Large Memory Requirements

nmancuso · October 29, 2020, 4:57pm

Hi all,

Thanks again for the awesome software/api–it has made prototyping of ideas a breeze.

I’m investigating a simple model with a fairly shallow network and running into memory issues. My data are shaped roughly (700000, 200) and I’m trying to make predictions using a network of size (100, 25)x(25,1) which doesn’t seem so large imo. When using either haiku or stax to implement the network, I run into memory issues during inference such that my task is killed my our HPC management software (using up to 32Gb!). I’m only performing MLE inference and not placing priors on weights in the network. Here is my current model code:

def haiku_encoder(h_dim1, h_dim2):
    return hk.transform(lambda a: hk.Sequential([
        hk.Linear(h_dim1), nn.relu,
        hk.Linear(h_dim2), nn.relu,
        hk.Linear(1), nn.relu,
    ])(a))


def model_dnn(y: jnp.ndarray, X: jnp.ndarray = None, h_dim1 = 100, h_dim2 = 25) -> None:

    batch_dim, annot_dim = X.shape
    f_n = haiku_encoder(h_dim1, h_dim2)
    compute_s = haiku_module('s_j', f_n, input_shape=(batch_dim, annot_dim))
    s_j = compute_s(X)
    numpyro.sample('y', dist.Gamma(1/2., 1/(2. * s_j)), obs=y)

    return

Inference seems to bork out when needing to compute log_prob inside the event handler for the model. I’ve looked at hand coding the network and was able to run inference, but ran into other issues I won’t detail here.

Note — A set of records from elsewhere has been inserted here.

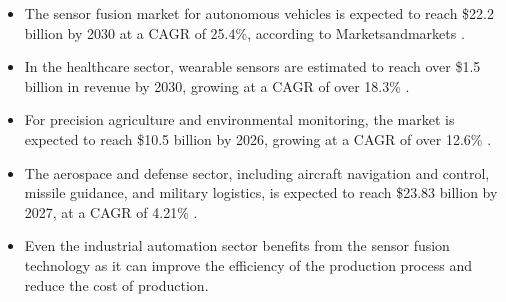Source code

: \documentclass[rnd]{mas_proposal}
\begin{document}
\begin{itemize}
    \item The sensor fusion market for autonomous vehicles is expected to reach \$22.2 billion by 2030 at a CAGR of 25.4\%, according to Marketsandmarkets \cite{marketsandmarkets}.
    
    \item In the healthcare sector, wearable sensors are estimated to reach over \$1.5 billion in revenue by 2030, growing at a CAGR of over 18.3\% \cite{straitsresearch2021}.
    
    \item For precision agriculture and environmental monitoring, the market is expected to reach \$10.5 billion by 2026, growing at a CAGR of over 12.6\% \cite{mordorintelligence2023}.
    
    \item The aerospace and defense sector, including aircraft navigation and control, missile guidance, and military logistics, is expected to reach \$23.83 billion by 2027, at a CAGR of 4.21\% \cite{fortunebusinessinsights2023}.
    
    \item Even the industrial automation sector benefits from the sensor fusion technology as it can improve the efficiency of the production process and reduce the cost of production.




    




\end{itemize}
\end{document}
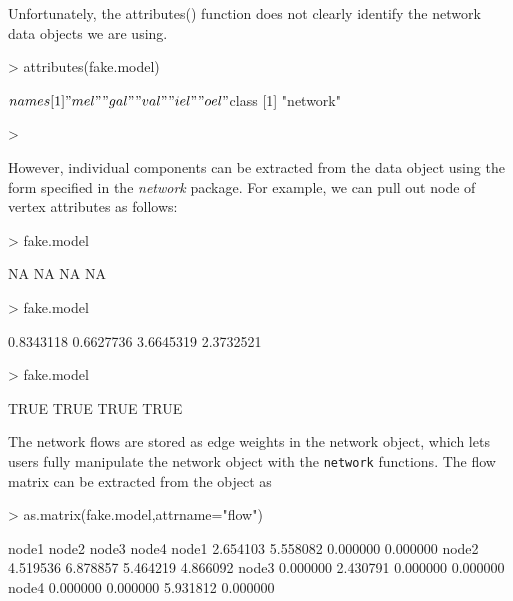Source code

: \documentclass[article]{jss}
\begin{document}
Unfortunately, the attributes() function does not clearly identify the
network data objects we are using.

\begin{Schunk}
\begin{Sinput}
> attributes(fake.model)
\end{Sinput}
\begin{Soutput}
$names
[1] "mel" "gal" "val" "iel" "oel"

$class
[1] "network"
\end{Soutput}
\begin{Sinput}
> 
\end{Sinput}
\end{Schunk}

However, individual components can be extracted from the data object
using the form specified in the \textit{network} package.  For
example, we can pull out node of vertex attributes as follows:

\begin{Schunk}
\begin{Sinput}
> fake.model%
\end{Sinput}
\begin{Soutput}
[1] NA NA NA NA
\end{Soutput}
\begin{Sinput}
> fake.model%
\end{Sinput}
\begin{Soutput}
[1] 0.8343118 0.6627736 3.6645319 2.3732521
\end{Soutput}
\begin{Sinput}
> fake.model%
\end{Sinput}
\begin{Soutput}
[1] TRUE TRUE TRUE TRUE
\end{Soutput}
\end{Schunk}

The network flows are stored as edge weights in the network object,
which lets users fully manipulate the network object with the
\texttt{network} functions.  The flow matrix can be extracted from the
object as

\begin{Schunk}
\begin{Sinput}
> as.matrix(fake.model,attrname="flow")
\end{Sinput}
\begin{Soutput}
         node1    node2    node3    node4
node1 2.654103 5.558082 0.000000 0.000000
node2 4.519536 6.878857 5.464219 4.866092
node3 0.000000 2.430791 0.000000 0.000000
node4 0.000000 0.000000 5.931812 0.000000
\end{Soutput}
\end{Schunk}
\end{document}
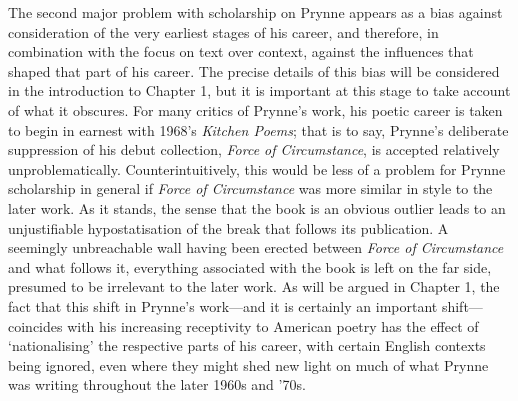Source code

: \documentclass[]{article}
\begin{document}
The second major problem with scholarship on Prynne appears as a bias
against consideration of the very earliest stages of his career, and
therefore, in combination with the focus on text over context, against
the influences that shaped that part of his career. The precise details
of this bias will be considered in the introduction to Chapter 1, but it
is important at this stage to take account of what it obscures. For many
critics of Prynne’s work, his poetic career is taken to begin in earnest
with 1968’s \emph{Kitchen Poems}; that is to say, Prynne’s deliberate
suppression of his debut collection, \emph{Force of Circumstance}, is
accepted relatively unproblematically. Counterintuitively, this would be
less of a problem for Prynne scholarship in general if \emph{Force of
Circumstance} was more similar in style to the later work. As it stands,
the sense that the book is an obvious outlier leads to an unjustifiable
hypostatisation of the break that follows its publication. A seemingly
unbreachable wall having been erected between \emph{Force of
Circumstance} and what follows it, everything associated with the book
is left on the far side, presumed to be irrelevant to the later work. As
will be argued in Chapter 1, the fact that this shift in Prynne’s
work—and it is certainly an important shift—coincides with his
increasing receptivity to American poetry has the effect of
‘nationalising’ the respective parts of his career, with certain English
contexts being ignored, even where they might shed new light on much of
what Prynne was writing throughout the later 1960s and ’70s.
\end{document}
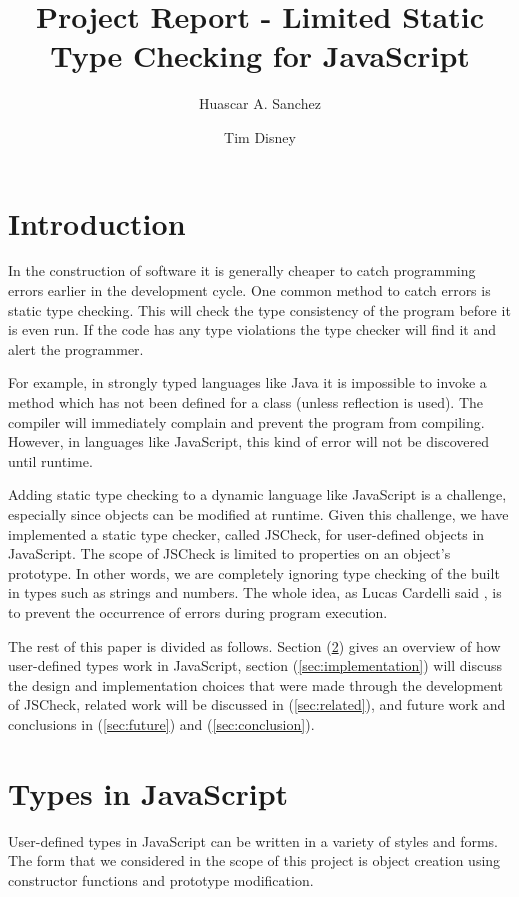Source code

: \documentclass{article}
\begin{document}
\title{Project Report - Limited Static Type Checking for JavaScript}
\author{Huascar A. Sanchez \and Tim Disney}

\maketitle

\lstset{showstringspaces=false}

\section{Introduction}
In the construction of software it is generally cheaper to 
catch programming errors earlier in the development cycle. One common method 
to catch errors is static type checking. This will
check the type consistency of the program before it is even
run. If the code has any type violations the type checker will 
find it and alert the programmer.

For example, in strongly typed languages like Java it is impossible 
to invoke a method which has not been defined for a class (unless reflection is used).
The compiler will immediately 
complain and prevent the program from compiling. However, in languages like 
JavaScript, this kind of error will not be discovered until runtime.

Adding static type checking to a dynamic language like JavaScript is a 
challenge, especially since objects can be modified at runtime. Given this challenge, 
we have implemented a static type checker, called JSCheck, for user-defined objects 
in JavaScript. The scope of JSCheck is limited to properties on an object's
prototype. In other words, we are completely ignoring type checking of the built in types
such as strings and numbers. The whole idea, as Lucas Cardelli said \cite{typesystems}, 
is to prevent the occurrence of errors during program execution. 

The rest of this paper is divided as follows. Section (\ref{sec:types}) gives an overview
of how user-defined types work in JavaScript, section (\ref{sec:implementation}) 
will discuss the design and implementation choices that were made through the development 
of JSCheck, related work will be discussed in (\ref{sec:related}), and future work
and conclusions in (\ref{sec:future}) and (\ref{sec:conclusion}).


\section{Types in JavaScript}
\label{sec:types}
User-defined types in JavaScript can be written in a variety of styles and forms. The form
that we considered in the scope of this project is object creation using 
constructor functions and prototype modification.
\end{document}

Any thoughts into why computing log_prob for a small dataset require so many Gb of memory?

Thanks.

fehiepsi · October 29, 2020, 8:19pm

@nmancuso It might be that some log_prob computation is not optimized. Could you add some print statements in the model to get the shapes of s_j and y? If y shape is (70000,) and s_j shape is (70000, 1), then log_prob will be (70000, 70000), which is pretty large IMO.

Btw, not related but svi.init might be a bit faster if you use input_shape=(annot_dim,) in the constructor of haiku_module.

nmancuso · October 29, 2020, 9:01pm

Thanks @fehiepsi. After editing initialization to input_shape=(annot_dim,), you’re correct that the shapes are y.shape == (70000, ) and s_j.shape == (70000,1).

I’m not familiar with the internal workings of log_prob, but shouldn’t this require shape (70000, 1) or (70000,)? All observations are independent given their respective s_j entries.

fehiepsi · October 29, 2020, 11:30pm

Oh, that is what I suspected. We should have s_j.shape == (70000,). You can resolve the issue by using s_j = compute_s(X)[..., 0].

hk.Linear(1) will give the output with the last dimension have size 1. You can also remove it by defining the network as: lambda a: hk.Sequential([...])(a)[..., 0]

nmancuso · October 30, 2020, 3:35am

Great, thanks for the speedy reply. That seems to have done the trick.